Collected data entries
• • • • •

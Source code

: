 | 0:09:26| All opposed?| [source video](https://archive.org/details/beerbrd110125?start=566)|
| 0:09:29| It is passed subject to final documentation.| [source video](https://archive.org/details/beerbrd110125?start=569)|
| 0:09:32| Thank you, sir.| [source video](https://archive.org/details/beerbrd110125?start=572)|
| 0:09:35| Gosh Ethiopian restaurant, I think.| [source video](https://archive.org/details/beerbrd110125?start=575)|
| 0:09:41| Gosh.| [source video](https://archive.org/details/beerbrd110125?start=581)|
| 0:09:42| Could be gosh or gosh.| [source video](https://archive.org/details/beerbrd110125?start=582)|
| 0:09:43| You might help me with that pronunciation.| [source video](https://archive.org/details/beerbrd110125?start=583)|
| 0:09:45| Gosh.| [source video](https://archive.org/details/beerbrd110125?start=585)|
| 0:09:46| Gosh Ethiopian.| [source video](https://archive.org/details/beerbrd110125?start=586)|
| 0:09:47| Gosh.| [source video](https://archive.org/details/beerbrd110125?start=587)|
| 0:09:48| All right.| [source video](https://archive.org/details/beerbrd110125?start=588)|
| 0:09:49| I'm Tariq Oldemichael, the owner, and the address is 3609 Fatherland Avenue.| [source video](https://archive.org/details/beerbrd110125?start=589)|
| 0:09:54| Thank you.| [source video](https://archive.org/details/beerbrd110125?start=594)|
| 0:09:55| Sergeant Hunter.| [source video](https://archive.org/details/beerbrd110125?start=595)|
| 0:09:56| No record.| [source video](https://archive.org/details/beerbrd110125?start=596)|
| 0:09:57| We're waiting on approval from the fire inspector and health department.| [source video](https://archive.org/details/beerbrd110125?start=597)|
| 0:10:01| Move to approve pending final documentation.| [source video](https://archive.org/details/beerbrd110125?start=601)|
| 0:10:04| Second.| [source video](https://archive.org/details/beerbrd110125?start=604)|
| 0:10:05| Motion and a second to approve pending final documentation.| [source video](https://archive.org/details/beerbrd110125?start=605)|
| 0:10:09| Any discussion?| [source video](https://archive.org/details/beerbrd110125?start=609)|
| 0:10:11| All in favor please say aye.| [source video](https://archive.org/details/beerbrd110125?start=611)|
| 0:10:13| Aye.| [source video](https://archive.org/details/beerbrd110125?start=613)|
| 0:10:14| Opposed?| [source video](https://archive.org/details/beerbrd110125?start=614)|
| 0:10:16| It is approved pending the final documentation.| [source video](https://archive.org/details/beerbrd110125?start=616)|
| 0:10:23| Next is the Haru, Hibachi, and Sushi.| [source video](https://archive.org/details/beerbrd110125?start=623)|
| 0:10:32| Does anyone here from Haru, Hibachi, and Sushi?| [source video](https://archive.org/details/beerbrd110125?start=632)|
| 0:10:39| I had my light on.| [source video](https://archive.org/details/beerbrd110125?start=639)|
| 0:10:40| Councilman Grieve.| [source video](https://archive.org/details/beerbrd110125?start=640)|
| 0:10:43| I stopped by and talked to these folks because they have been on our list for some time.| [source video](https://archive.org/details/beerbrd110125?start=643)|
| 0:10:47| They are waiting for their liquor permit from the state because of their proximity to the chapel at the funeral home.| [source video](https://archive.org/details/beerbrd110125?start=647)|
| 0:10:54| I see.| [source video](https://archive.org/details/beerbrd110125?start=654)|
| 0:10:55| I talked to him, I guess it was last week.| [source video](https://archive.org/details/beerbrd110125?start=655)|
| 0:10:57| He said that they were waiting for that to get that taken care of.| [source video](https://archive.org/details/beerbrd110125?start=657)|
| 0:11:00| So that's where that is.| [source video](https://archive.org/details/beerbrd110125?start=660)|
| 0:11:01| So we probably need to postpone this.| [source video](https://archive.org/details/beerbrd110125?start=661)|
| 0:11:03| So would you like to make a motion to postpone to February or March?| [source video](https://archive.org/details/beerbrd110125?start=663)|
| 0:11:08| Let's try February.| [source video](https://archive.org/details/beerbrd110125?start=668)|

• • • • •

* **WORK INSTRUCTIONS**
All lines above containing the string "Haru" are to be collected.

* **THE ANSWER**
| 0:10:23| Next is the Haru, Hibachi, and Sushi.| [source video](https://archive.org/details/beerbrd110125?start=623)|
| 0:10:32| Does anyone here from Haru, Hibachi, and Sushi?| [source video](https://archive.org/details/beerbrd110125?start=632)|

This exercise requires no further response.